A week after Blue Origin filed a lawsuit against NASA over its decision to award SpaceX a nearly $3 billion moon contract the space agency says it is voluntarily pausing work on the human lunar landing system until the legal matter is resolved.
Blue Origin’s lawsuit filed in U.S. Court of Federal Claims marks the latest escalation in a dispute between Jeff Bezos’ company and the world’s leading space agency over a key Artemis program contract.
NASA awarded SpaceX’s Starship spaceship the first human landing system contract in April for $2.94 billion. SpaceX has been developing and testing Starship in Texas with plans for orbital flights in the coming months and has continued to do so on its own dime despite the delays due to Blue Origin’s contract dispute.

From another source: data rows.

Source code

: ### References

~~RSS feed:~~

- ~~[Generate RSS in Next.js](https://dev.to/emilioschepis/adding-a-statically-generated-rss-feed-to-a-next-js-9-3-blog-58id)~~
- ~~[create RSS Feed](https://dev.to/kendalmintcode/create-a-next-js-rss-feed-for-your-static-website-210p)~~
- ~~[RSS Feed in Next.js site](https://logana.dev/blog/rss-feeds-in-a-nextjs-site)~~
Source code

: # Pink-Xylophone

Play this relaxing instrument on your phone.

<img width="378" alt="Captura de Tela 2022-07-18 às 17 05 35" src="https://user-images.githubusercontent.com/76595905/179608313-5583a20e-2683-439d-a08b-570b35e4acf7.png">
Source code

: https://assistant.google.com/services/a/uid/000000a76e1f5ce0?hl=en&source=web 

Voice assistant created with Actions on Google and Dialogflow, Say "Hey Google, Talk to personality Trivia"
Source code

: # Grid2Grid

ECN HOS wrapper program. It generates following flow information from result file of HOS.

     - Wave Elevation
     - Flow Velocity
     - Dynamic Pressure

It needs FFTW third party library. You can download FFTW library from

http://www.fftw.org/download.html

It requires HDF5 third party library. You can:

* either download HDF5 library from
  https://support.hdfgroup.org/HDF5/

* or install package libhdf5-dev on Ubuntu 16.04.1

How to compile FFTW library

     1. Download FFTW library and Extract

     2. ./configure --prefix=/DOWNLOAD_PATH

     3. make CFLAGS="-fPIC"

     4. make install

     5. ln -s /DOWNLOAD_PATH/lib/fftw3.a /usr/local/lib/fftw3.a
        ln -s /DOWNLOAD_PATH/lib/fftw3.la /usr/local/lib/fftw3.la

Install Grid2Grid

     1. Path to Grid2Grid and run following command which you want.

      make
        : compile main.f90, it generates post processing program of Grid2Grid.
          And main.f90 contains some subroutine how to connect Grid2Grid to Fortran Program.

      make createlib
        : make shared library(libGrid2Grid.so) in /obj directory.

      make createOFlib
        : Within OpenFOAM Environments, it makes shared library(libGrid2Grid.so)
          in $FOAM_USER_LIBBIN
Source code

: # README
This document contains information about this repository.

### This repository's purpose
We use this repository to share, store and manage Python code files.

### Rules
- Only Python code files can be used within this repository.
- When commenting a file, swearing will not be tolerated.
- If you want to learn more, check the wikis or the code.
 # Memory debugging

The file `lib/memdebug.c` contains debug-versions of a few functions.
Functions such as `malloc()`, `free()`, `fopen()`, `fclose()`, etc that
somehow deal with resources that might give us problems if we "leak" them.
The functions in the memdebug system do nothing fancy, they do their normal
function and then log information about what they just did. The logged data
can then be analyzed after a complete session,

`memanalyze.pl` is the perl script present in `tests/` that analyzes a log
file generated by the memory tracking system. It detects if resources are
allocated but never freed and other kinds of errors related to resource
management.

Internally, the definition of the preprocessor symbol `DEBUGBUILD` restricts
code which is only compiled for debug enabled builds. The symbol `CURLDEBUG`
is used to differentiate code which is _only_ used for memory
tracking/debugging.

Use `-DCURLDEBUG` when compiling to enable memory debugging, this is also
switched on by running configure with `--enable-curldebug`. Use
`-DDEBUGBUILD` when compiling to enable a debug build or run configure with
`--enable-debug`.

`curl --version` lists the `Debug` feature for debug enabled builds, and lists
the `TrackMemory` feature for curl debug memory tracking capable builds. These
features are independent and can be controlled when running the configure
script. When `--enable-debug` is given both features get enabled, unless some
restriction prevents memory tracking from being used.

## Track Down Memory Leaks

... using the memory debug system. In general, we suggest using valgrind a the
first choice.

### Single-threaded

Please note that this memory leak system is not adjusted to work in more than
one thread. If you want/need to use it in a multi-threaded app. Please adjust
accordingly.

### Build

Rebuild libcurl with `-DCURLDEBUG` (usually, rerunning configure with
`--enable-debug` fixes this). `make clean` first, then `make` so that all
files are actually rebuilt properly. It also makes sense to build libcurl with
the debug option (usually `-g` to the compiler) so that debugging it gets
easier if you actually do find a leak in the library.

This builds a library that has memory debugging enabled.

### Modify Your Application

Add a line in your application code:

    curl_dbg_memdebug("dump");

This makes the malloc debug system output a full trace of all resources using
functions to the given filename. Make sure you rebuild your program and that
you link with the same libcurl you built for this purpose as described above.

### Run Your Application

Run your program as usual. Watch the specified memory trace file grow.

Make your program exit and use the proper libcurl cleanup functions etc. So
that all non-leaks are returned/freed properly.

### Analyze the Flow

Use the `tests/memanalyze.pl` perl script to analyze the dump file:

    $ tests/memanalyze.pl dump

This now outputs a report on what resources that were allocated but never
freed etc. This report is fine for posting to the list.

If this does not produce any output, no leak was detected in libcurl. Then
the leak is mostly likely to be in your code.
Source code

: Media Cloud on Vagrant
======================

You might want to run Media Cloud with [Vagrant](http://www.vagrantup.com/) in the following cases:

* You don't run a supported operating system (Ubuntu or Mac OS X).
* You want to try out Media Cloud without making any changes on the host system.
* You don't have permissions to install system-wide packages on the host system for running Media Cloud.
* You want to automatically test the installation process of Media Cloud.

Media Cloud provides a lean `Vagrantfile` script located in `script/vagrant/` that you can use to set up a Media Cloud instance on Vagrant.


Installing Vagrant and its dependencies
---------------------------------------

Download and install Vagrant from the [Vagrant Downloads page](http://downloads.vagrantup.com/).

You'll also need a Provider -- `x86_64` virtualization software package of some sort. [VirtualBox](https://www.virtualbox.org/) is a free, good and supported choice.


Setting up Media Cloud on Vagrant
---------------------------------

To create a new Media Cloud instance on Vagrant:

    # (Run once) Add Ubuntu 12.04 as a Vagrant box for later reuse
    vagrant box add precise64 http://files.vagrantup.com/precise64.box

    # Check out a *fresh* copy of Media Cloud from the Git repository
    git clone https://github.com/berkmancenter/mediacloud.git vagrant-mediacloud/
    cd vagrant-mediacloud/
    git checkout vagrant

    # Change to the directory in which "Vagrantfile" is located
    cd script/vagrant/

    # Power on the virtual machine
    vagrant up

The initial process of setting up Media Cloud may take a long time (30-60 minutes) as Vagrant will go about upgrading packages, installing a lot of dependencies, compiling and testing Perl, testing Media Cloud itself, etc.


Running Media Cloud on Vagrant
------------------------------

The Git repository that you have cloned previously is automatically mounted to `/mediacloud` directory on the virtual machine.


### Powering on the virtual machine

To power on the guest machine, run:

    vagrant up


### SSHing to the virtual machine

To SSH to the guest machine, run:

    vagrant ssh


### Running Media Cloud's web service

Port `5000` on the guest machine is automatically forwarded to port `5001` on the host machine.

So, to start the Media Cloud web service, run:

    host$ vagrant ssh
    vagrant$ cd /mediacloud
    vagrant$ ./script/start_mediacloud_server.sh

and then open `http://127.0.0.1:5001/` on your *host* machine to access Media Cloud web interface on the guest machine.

Soon after the contract announcement, two of SpaceX’s competitors for the contract — Blue Origin and Dynetics — submitted bid protests to the Government Accountability Office arguing NASA should have selected more than one vehicle for the job. On July 30, the GAO dismissed both protests clearing the way for NASA to continue working with SpaceX to send the first astronauts back to the moon in 50 years.
But now, NASA has paused work with SpaceX to resolve the legal matter.
NASA confirmed the decision in a statement Thursday evening:
NASA has voluntarily paused work with SpaceX for the human landing system (HLS) Option A contract effective Aug. 19 through Nov. 1. In exchange for this temporary stay of work, all parties agreed to an expedited litigation schedule that concludes on Nov. 1. NASA officials are continuing to work with the Department of Justice to review the details of the case and look forward to a timely resolution of this matter.
NASA is committed to Artemis and to maintaining the nation’s global leadership in space exploration. With our partners, we will go to the Moon and stay to enable science investigations, develop new technology, and create high paying jobs for the greater good and in preparation to send astronauts to Mars.
The legal dispute is yet another delay for NASA’s Artemis program with the goal of returning humans to the moon in the next three years.
NASA Administrator Bill Nelson acknowledged to reporters last month the protests had slowed the human lander development but could not comment further as the protests were still under review.
“We’ve lost some time because there is this a dispute that is going to be reconciled by the General Accounting Office and that should be coming next week,” Nelson said before the GAO ruling had come down.
At this rate, it’s possible work on the first human moon landing system since the Apollo missions won’t resume until late this fall.